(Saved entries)
────────────────

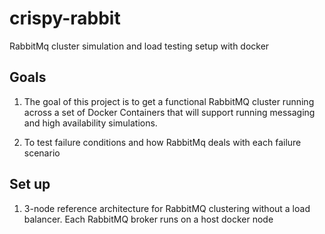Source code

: # crispy-rabbit
RabbitMq cluster simulation and load testing setup with docker

## Goals
1. The goal of this project is to get a functional RabbitMQ cluster running across a set of Docker Containers that will support running messaging and high availability simulations.

2. To test failure conditions and how RabbitMq deals with each failure scenario

## Set up 
 
 1. 3-node reference architecture for RabbitMQ clustering without a load balancer. Each RabbitMQ broker runs on a host docker node
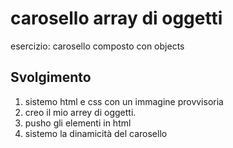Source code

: carosello array di oggetti
===
esercizio: carosello composto con objects
## Svolgimento

1. sistemo html e css con un immagine provvisoria 
2. creo il mio arrey di oggetti.
3. pusho gli elementi in html 
4. sistemo la dinamicità del carosello
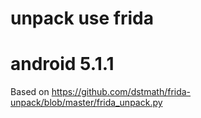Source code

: # unpack use frida
# android 5.1.1 
Based on https://github.com/dstmath/frida-unpack/blob/master/frida_unpack.py 
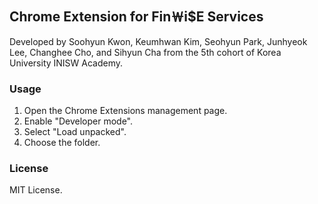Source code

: ## Chrome Extension for Fin￦i$E Services
Developed by Soohyun Kwon, Keumhwan Kim, Seohyun Park, Junhyeok Lee, Changhee Cho, and Sihyun Cha from the 5th cohort of Korea University INISW Academy.

### Usage
1. Open the Chrome Extensions management page.
1. Enable "Developer mode".
1. Select "Load unpacked".
1. Choose the folder.

### License
MIT License.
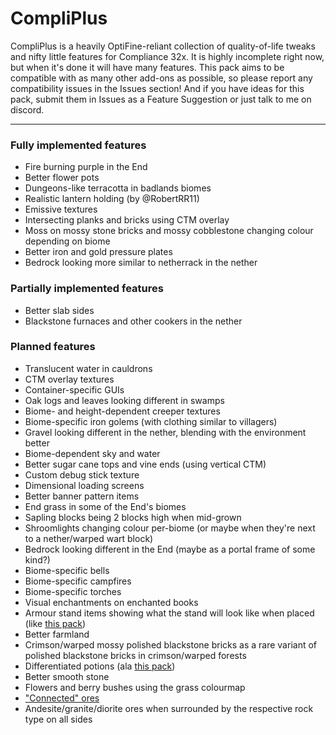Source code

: # CompliPlus
CompliPlus is a heavily OptiFine-reliant collection of quality-of-life tweaks and nifty little features for Compliance 32x. It is highly incomplete right now, but when it's done it will have many features. This pack aims to be compatible with as many other add-ons as possible, so please report any compatibility issues in the Issues section! And if you have ideas for this pack, submit them in Issues as a Feature Suggestion or just talk to me on discord.
_________________
### Fully implemented features
- Fire burning purple in the End
- Better flower pots 
- Dungeons-like terracotta in badlands biomes
- Realistic lantern holding (by @RobertRR11)
- Emissive textures
- Intersecting planks and bricks using CTM overlay
- Moss on mossy stone bricks and mossy cobblestone changing colour depending on biome
- Better iron and gold pressure plates
- Bedrock looking more similar to netherrack in the nether
### Partially implemented features
- Better slab sides
- Blackstone furnaces and other cookers in the nether
### Planned features 
- Translucent water in cauldrons
- CTM overlay textures 
- Container-specific GUIs
- Oak logs and leaves looking different in swamps
- Biome- and height-dependent creeper textures
- Biome-specific iron golems (with clothing similar to villagers)
- Gravel looking different in the nether, blending with the environment better
- Biome-dependent sky and water
- Better sugar cane tops and vine ends (using vertical CTM)
- Custom debug stick texture
- Dimensional loading screens
- Better banner pattern items
- End grass in some of the End's biomes
- Sapling blocks being 2 blocks high when mid-grown
- Shroomlights changing colour per-biome (or maybe when they're next to a nether/warped wart block)
- Bedrock looking different in the End (maybe as a portal frame of some kind?)
- Biome-specific bells
- Biome-specific campfires
- Biome-specific torches
- Visual enchantments on enchanted books
- Armour stand items showing what the stand will look like when placed (like [this pack](https://www.curseforge.com/minecraft/texture-packs/better-stands))
- Better farmland
- Crimson/warped mossy polished blackstone bricks as a rare variant of polished blackstone bricks in crimson/warped forests
- Differentiated potions (ala [this pack](https://www.curseforge.com/minecraft/texture-packs/color-corkination))
- Better smooth stone
- Flowers and berry bushes using the grass colourmap
- ["Connected" ores](https://cdn.discordapp.com/attachments/744223755391467522/800422452106231829/image0.png)
- Andesite/granite/diorite ores when surrounded by the respective rock type on all sides
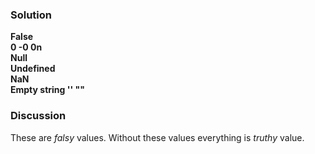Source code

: ### Solution 
**False**  
**0 -0 0n**  
**Null**  
**Undefined**  
**NaN**  
**Empty string '' ""** 

### Discussion 
These are *falsy* values. Without these values everything is *truthy* value. 


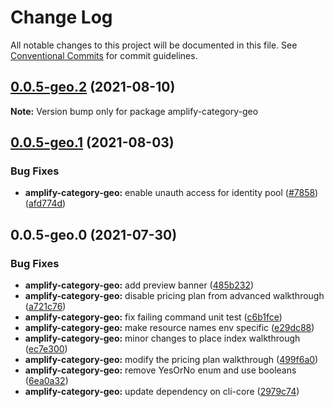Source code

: # Change Log

All notable changes to this project will be documented in this file.
See [Conventional Commits](https://conventionalcommits.org) for commit guidelines.

## [0.0.5-geo.2](https://github.com/aws-amplify/amplify-cli/compare/amplify-category-geo@0.0.5-geo.1...amplify-category-geo@0.0.5-geo.2) (2021-08-10)

**Note:** Version bump only for package amplify-category-geo





## [0.0.5-geo.1](https://github.com/aws-amplify/amplify-cli/compare/amplify-category-geo@0.0.5-geo.0...amplify-category-geo@0.0.5-geo.1) (2021-08-03)


### Bug Fixes

* **amplify-category-geo:** enable unauth access for identity pool ([#7858](https://github.com/aws-amplify/amplify-cli/issues/7858))  ([afd774d](https://github.com/aws-amplify/amplify-cli/commit/afd774ded6e1683e9262f124ec61c48cf70b8aa6))





## 0.0.5-geo.0 (2021-07-30)


### Bug Fixes

* **amplify-category-geo:** add preview banner ([485b232](https://github.com/aws-amplify/amplify-cli/commit/485b23299b90606a697d797bde97d8abbdc19b45))
* **amplify-category-geo:** disable pricing plan from advanced walkthrough ([a721c76](https://github.com/aws-amplify/amplify-cli/commit/a721c762bcf17b2a4c9714e9eaafb8589cf0ab38))
* **amplify-category-geo:** fix failing command unit test ([c6b1fce](https://github.com/aws-amplify/amplify-cli/commit/c6b1fce21dcc2c0413f4ec89958adab69f43508e))
* **amplify-category-geo:** make resource names env specific ([e29dc88](https://github.com/aws-amplify/amplify-cli/commit/e29dc88d8023ae74756b75ac1baf157ca6a8bfdc))
* **amplify-category-geo:** minor changes to place index walkthrough ([ec7e300](https://github.com/aws-amplify/amplify-cli/commit/ec7e300d431ba666a61a94fac105a21e6724b292))
* **amplify-category-geo:** modify the pricing plan walkthrough ([499f6a0](https://github.com/aws-amplify/amplify-cli/commit/499f6a08d12a136d15a488eb89a044d9cd912c1d))
* **amplify-category-geo:** remove YesOrNo enum and use booleans ([6ea0a32](https://github.com/aws-amplify/amplify-cli/commit/6ea0a32f8e54909da58ace0d3688543a3d27ba8b))
* **amplify-category-geo:** update dependency on cli-core ([2979c74](https://github.com/aws-amplify/amplify-cli/commit/2979c74e7e00bab545fd1ba206f4afa64bc9fa69))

────────────────

Task statement:
Repeat the records in full, precisely, and keep the pictures out.

Output for this task:
Source code

: # crispy-rabbit
RabbitMq cluster simulation and load testing setup with docker

## Goals
1. The goal of this project is to get a functional RabbitMQ cluster running across a set of Docker Containers that will support running messaging and high availability simulations.

2. To test failure conditions and how RabbitMq deals with each failure scenario

## Set up 
 
 1. 3-node reference architecture for RabbitMQ clustering without a load balancer. Each RabbitMQ broker runs on a host docker node
Source code

: carosello array di oggetti
===
esercizio: carosello composto con objects
## Svolgimento

1. sistemo html e css con un immagine provvisoria 
2. creo il mio arrey di oggetti.
3. pusho gli elementi in html 
4. sistemo la dinamicità del carosello
Source code

: # unpack use frida
# android 5.1.1 
Based on https://github.com/dstmath/frida-unpack/blob/master/frida_unpack.py 
Source code

: ## Chrome Extension for Fin￦i$E Services
Developed by Soohyun Kwon, Keumhwan Kim, Seohyun Park, Junhyeok Lee, Changhee Cho, and Sihyun Cha from the 5th cohort of Korea University INISW Academy.

### Usage
1. Open the Chrome Extensions management page.
1. Enable "Developer mode".
1. Select "Load unpacked".
1. Choose the folder.

### License
MIT License.
Source code

: # CompliPlus
CompliPlus is a heavily OptiFine-reliant collection of quality-of-life tweaks and nifty little features for Compliance 32x. It is highly incomplete right now, but when it's done it will have many features. This pack aims to be compatible with as many other add-ons as possible, so please report any compatibility issues in the Issues section! And if you have ideas for this pack, submit them in Issues as a Feature Suggestion or just talk to me on discord.
_________________
### Fully implemented features
- Fire burning purple in the End
- Better flower pots 
- Dungeons-like terracotta in badlands biomes
- Realistic lantern holding (by @RobertRR11)
- Emissive textures
- Intersecting planks and bricks using CTM overlay
- Moss on mossy stone bricks and mossy cobblestone changing colour depending on biome
- Better iron and gold pressure plates
- Bedrock looking more similar to netherrack in the nether
### Partially implemented features
- Better slab sides
- Blackstone furnaces and other cookers in the nether
### Planned features 
- Translucent water in cauldrons
- CTM overlay textures 
- Container-specific GUIs
- Oak logs and leaves looking different in swamps
- Biome- and height-dependent creeper textures
- Biome-specific iron golems (with clothing similar to villagers)
- Gravel looking different in the nether, blending with the environment better
- Biome-dependent sky and water
- Better sugar cane tops and vine ends (using vertical CTM)
- Custom debug stick texture
- Dimensional loading screens
- Better banner pattern items
- End grass in some of the End's biomes
- Sapling blocks being 2 blocks high when mid-grown
- Shroomlights changing colour per-biome (or maybe when they're next to a nether/warped wart block)
- Bedrock looking different in the End (maybe as a portal frame of some kind?)
- Biome-specific bells
- Biome-specific campfires
- Biome-specific torches
- Visual enchantments on enchanted books
- Armour stand items showing what the stand will look like when placed (like [this pack](https://www.curseforge.com/minecraft/texture-packs/better-stands))
- Better farmland
- Crimson/warped mossy polished blackstone bricks as a rare variant of polished blackstone bricks in crimson/warped forests
- Differentiated potions (ala [this pack](https://www.curseforge.com/minecraft/texture-packs/color-corkination))
- Better smooth stone
- Flowers and berry bushes using the grass colourmap
- ["Connected" ores](https://cdn.discordapp.com/attachments/744223755391467522/800422452106231829/image0.png)
- Andesite/granite/diorite ores when surrounded by the respective rock type on all sides
Source code

: ### Solution 
**False**  
**0 -0 0n**  
**Null**  
**Undefined**  
**NaN**  
**Empty string '' ""** 

### Discussion 
These are *falsy* values. Without these values everything is *truthy* value. 


Source code

: # Change Log

All notable changes to this project will be documented in this file.
See [Conventional Commits](https://conventionalcommits.org) for commit guidelines.

## [0.0.5-geo.2](https://github.com/aws-amplify/amplify-cli/compare/amplify-category-geo@0.0.5-geo.1...amplify-category-geo@0.0.5-geo.2) (2021-08-10)

**Note:** Version bump only for package amplify-category-geo





## [0.0.5-geo.1](https://github.com/aws-amplify/amplify-cli/compare/amplify-category-geo@0.0.5-geo.0...amplify-category-geo@0.0.5-geo.1) (2021-08-03)


### Bug Fixes

* **amplify-category-geo:** enable unauth access for identity pool ([#7858](https://github.com/aws-amplify/amplify-cli/issues/7858))  ([afd774d](https://github.com/aws-amplify/amplify-cli/commit/afd774ded6e1683e9262f124ec61c48cf70b8aa6))





## 0.0.5-geo.0 (2021-07-30)


### Bug Fixes

* **amplify-category-geo:** add preview banner ([485b232](https://github.com/aws-amplify/amplify-cli/commit/485b23299b90606a697d797bde97d8abbdc19b45))
* **amplify-category-geo:** disable pricing plan from advanced walkthrough ([a721c76](https://github.com/aws-amplify/amplify-cli/commit/a721c762bcf17b2a4c9714e9eaafb8589cf0ab38))
* **amplify-category-geo:** fix failing command unit test ([c6b1fce](https://github.com/aws-amplify/amplify-cli/commit/c6b1fce21dcc2c0413f4ec89958adab69f43508e))
* **amplify-category-geo:** make resource names env specific ([e29dc88](https://github.com/aws-amplify/amplify-cli/commit/e29dc88d8023ae74756b75ac1baf157ca6a8bfdc))
* **amplify-category-geo:** minor changes to place index walkthrough ([ec7e300](https://github.com/aws-amplify/amplify-cli/commit/ec7e300d431ba666a61a94fac105a21e6724b292))
* **amplify-category-geo:** modify the pricing plan walkthrough ([499f6a0](https://github.com/aws-amplify/amplify-cli/commit/499f6a08d12a136d15a488eb89a044d9cd912c1d))
* **amplify-category-geo:** remove YesOrNo enum and use booleans ([6ea0a32](https://github.com/aws-amplify/amplify-cli/commit/6ea0a32f8e54909da58ace0d3688543a3d27ba8b))
* **amplify-category-geo:** update dependency on cli-core ([2979c74](https://github.com/aws-amplify/amplify-cli/commit/2979c74e7e00bab545fd1ba206f4afa64bc9fa69))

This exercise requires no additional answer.